Apparently not, Tokio decided, frowning.
She looked at Yahiko, who was eyeing her warily. Her youngest tended to be the least open to the idea of Tokio dating anyone, and she figured that somewhere deep down inside, he harbored hopes that his parents would reconcile and get back together. Which Tokio had always found odd, since Yahiko had never known his family that way, the way Sano and Kaoru had, had never known a time when Koshijirou lived at the house with them and Tokio was a stay-at-home mom who went on all the school field trips and was an active member of the PTA.
Tokio ignored Kaoru while she set her purse down and shrugged out of her coat and scarf and took off her gloves. She eased her boots off, set them on the rack by the door, then turned to face her daughter.
"—the most embarrassing thing you could do to me—" Kaoru was saying, and Tokio suddenly reached the limit of her ability to deal with this day.
"That's enough, Kaoru," she said, not quite snapping, but her voice was uncharacteristically sharp.
Kaoru's eyes went wide, and Yahiko took a wary step backwards.
"Mom—" Kaoru began.
"No," Tokio said. "We're not discussing this. I am not dating Misao's father, and we're not talking about this anymore. I'm going upstairs, I'm taking a shower, and then I'm going to bed."
"You don't want dinner?" Yahiko asked, surprised.
"All I want is for today to be over, and the sooner I go to sleep, the sooner that'll happen," Tokio said, walking past her children and to the kitchen stairs.
Yahiko and Kaoru watched her disappear up them, heard her walk to her bedroom and then shut the door firmly—a clear sign that their mother didn't want to be disturbed, since she never closed her door.
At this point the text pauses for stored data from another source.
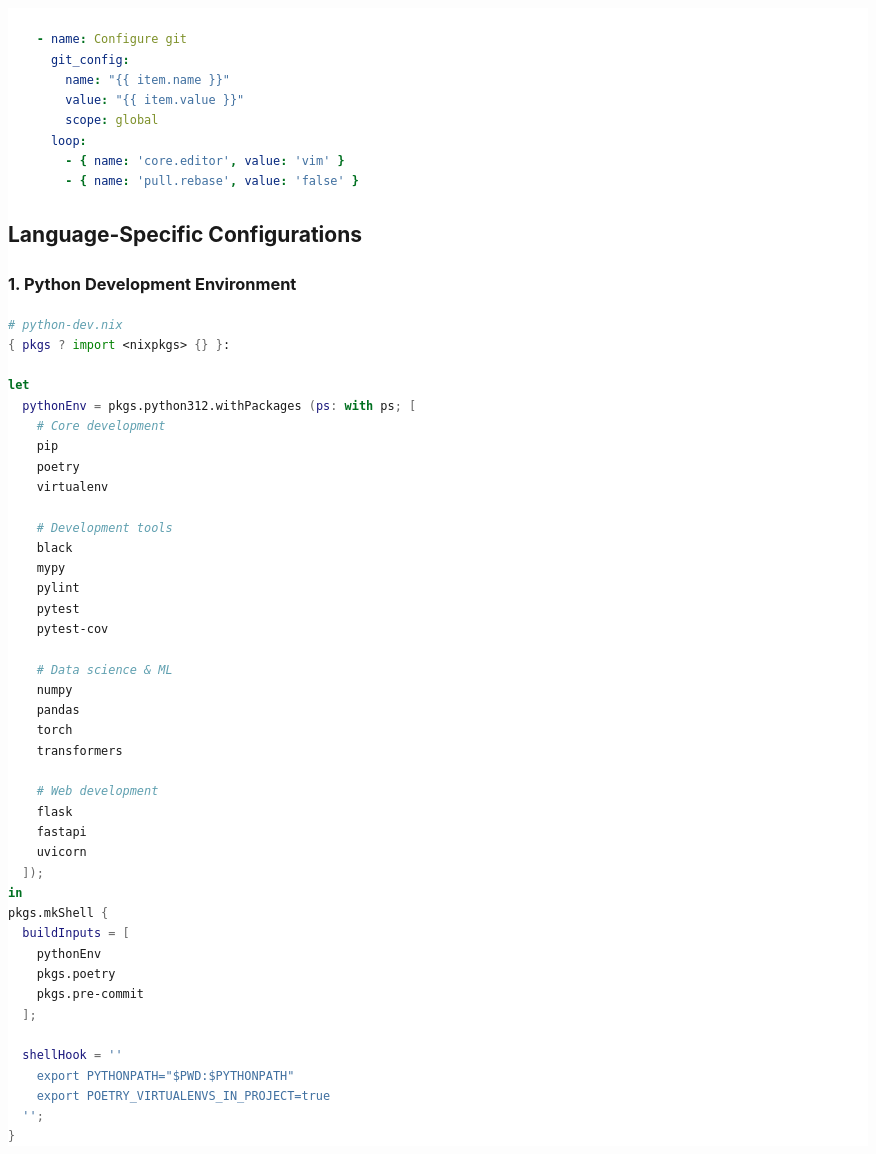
 ```yaml

    - name: Configure git
      git_config:
        name: "{{ item.name }}"
        value: "{{ item.value }}"
        scope: global
      loop:
        - { name: 'core.editor', value: 'vim' }
        - { name: 'pull.rebase', value: 'false' }
```

## Language-Specific Configurations

### 1. Python Development Environment

```nix
# python-dev.nix
{ pkgs ? import <nixpkgs> {} }:

let
  pythonEnv = pkgs.python312.withPackages (ps: with ps; [
    # Core development
    pip
    poetry
    virtualenv
    
    # Development tools
    black
    mypy
    pylint
    pytest
    pytest-cov
    
    # Data science & ML
    numpy
    pandas
    torch
    transformers
    
    # Web development
    flask
    fastapi
    uvicorn
  ]);
in
pkgs.mkShell {
  buildInputs = [
    pythonEnv
    pkgs.poetry
    pkgs.pre-commit
  ];

  shellHook = ''
    export PYTHONPATH="$PWD:$PYTHONPATH"
    export POETRY_VIRTUALENVS_IN_PROJECT=true
  '';
}
```
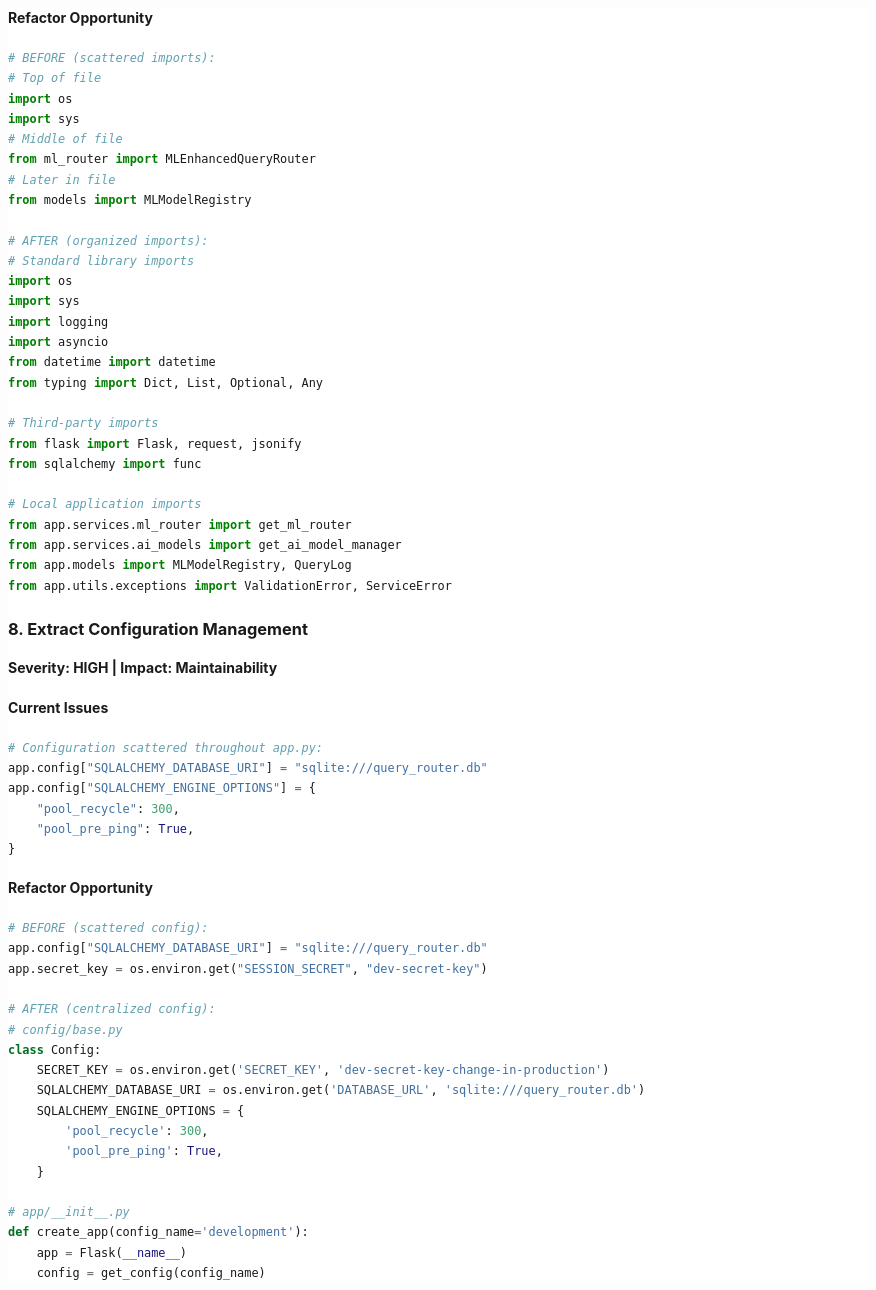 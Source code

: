 #### Refactor Opportunity
```python
# BEFORE (scattered imports):
# Top of file
import os
import sys
# Middle of file
from ml_router import MLEnhancedQueryRouter
# Later in file
from models import MLModelRegistry

# AFTER (organized imports):
# Standard library imports
import os
import sys
import logging
import asyncio
from datetime import datetime
from typing import Dict, List, Optional, Any

# Third-party imports
from flask import Flask, request, jsonify
from sqlalchemy import func

# Local application imports
from app.services.ml_router import get_ml_router
from app.services.ai_models import get_ai_model_manager
from app.models import MLModelRegistry, QueryLog
from app.utils.exceptions import ValidationError, ServiceError
```

### 8. Extract Configuration Management
**Severity: HIGH | Impact: Maintainability**

#### Current Issues
```python
# Configuration scattered throughout app.py:
app.config["SQLALCHEMY_DATABASE_URI"] = "sqlite:///query_router.db"
app.config["SQLALCHEMY_ENGINE_OPTIONS"] = {
    "pool_recycle": 300,
    "pool_pre_ping": True,
}
```

#### Refactor Opportunity
```python
# BEFORE (scattered config):
app.config["SQLALCHEMY_DATABASE_URI"] = "sqlite:///query_router.db"
app.secret_key = os.environ.get("SESSION_SECRET", "dev-secret-key")

# AFTER (centralized config):
# config/base.py
class Config:
    SECRET_KEY = os.environ.get('SECRET_KEY', 'dev-secret-key-change-in-production')
    SQLALCHEMY_DATABASE_URI = os.environ.get('DATABASE_URL', 'sqlite:///query_router.db')
    SQLALCHEMY_ENGINE_OPTIONS = {
        'pool_recycle': 300,
        'pool_pre_ping': True,
    }

# app/__init__.py
def create_app(config_name='development'):
    app = Flask(__name__)
    config = get_config(config_name)
``` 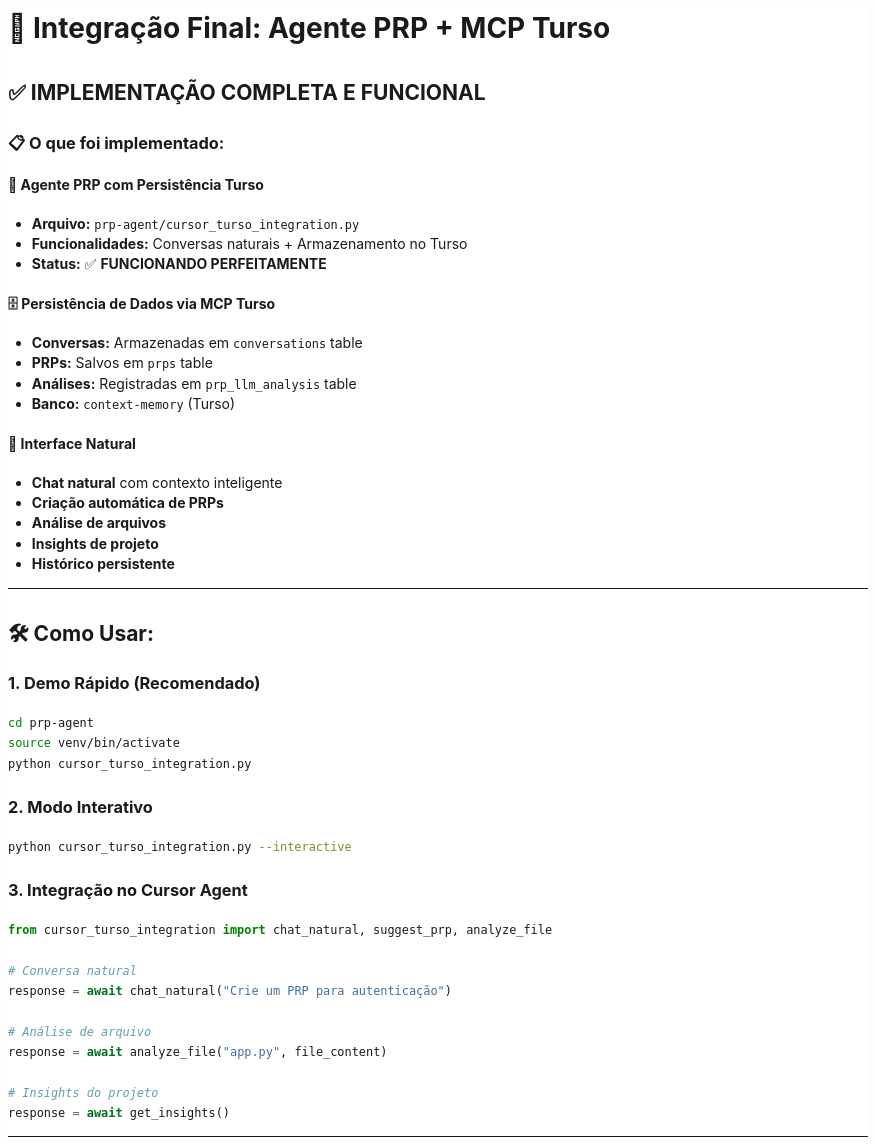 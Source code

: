 # 🚀 Integração Final: Agente PRP + MCP Turso

## ✅ **IMPLEMENTAÇÃO COMPLETA E FUNCIONAL**

### 📋 **O que foi implementado:**

#### **🤖 Agente PRP com Persistência Turso**
- **Arquivo:** `prp-agent/cursor_turso_integration.py`
- **Funcionalidades:** Conversas naturais + Armazenamento no Turso
- **Status:** ✅ **FUNCIONANDO PERFEITAMENTE**

#### **🗄️ Persistência de Dados via MCP Turso**
- **Conversas:** Armazenadas em `conversations` table
- **PRPs:** Salvos em `prps` table  
- **Análises:** Registradas em `prp_llm_analysis` table
- **Banco:** `context-memory` (Turso)

#### **💬 Interface Natural**
- **Chat natural** com contexto inteligente
- **Criação automática de PRPs** 
- **Análise de arquivos** 
- **Insights de projeto**
- **Histórico persistente**

---

## 🛠️ **Como Usar:**

### **1. Demo Rápido (Recomendado)**
```bash
cd prp-agent
source venv/bin/activate
python cursor_turso_integration.py
```

### **2. Modo Interativo**
```bash
python cursor_turso_integration.py --interactive
```

### **3. Integração no Cursor Agent**
```python
from cursor_turso_integration import chat_natural, suggest_prp, analyze_file

# Conversa natural
response = await chat_natural("Crie um PRP para autenticação")

# Análise de arquivo
response = await analyze_file("app.py", file_content)

# Insights do projeto
response = await get_insights()
```

---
Yahiko looked at his sister, frowning.
"Nice going, Kaoru," he said, and Kaoru glared back at him.
"Shut up," she said, though her cheeks flushed guiltily.
"You made Mom mad," Yahiko threw back. "And Sano's coming home tonight and she isn't even gonna wait up for him because you made her mad."
"She was already mad!" Kaoru snapped.
"Well you made her more mad!" Yahiko snapped back, and Kaoru flinched, then sent the stairs a guilty look.
"Yeah I did," she said finally, and Yahiko made an annoyed sound under his breath, then went over to the Crock Pot Tokio had set earlier that morning before driving him to school.
He grabbed a bowl and portioned out some of the beef stew from the Crock Pot, then covered it and set it in the refrigerator, just in case their mother got hungry later; once Sano got home, the considerable amount left in the Crock Pot was going to end up in his older brother's belly, and Yahiko didn't want Tokio to not get a chance to eat because of Sano's bottomless pit stomach.
Then, throwing his sister one last reproachful look, he turned and stomped up the stairs, resolved to go to Sano's room and wait for his older brother to get home so he could tell him what Kaoru had done.
Because while he didn't like the idea of having to share his mother with some guy, he liked the idea of her feeling bad even less, and he knew Sano would agree with him.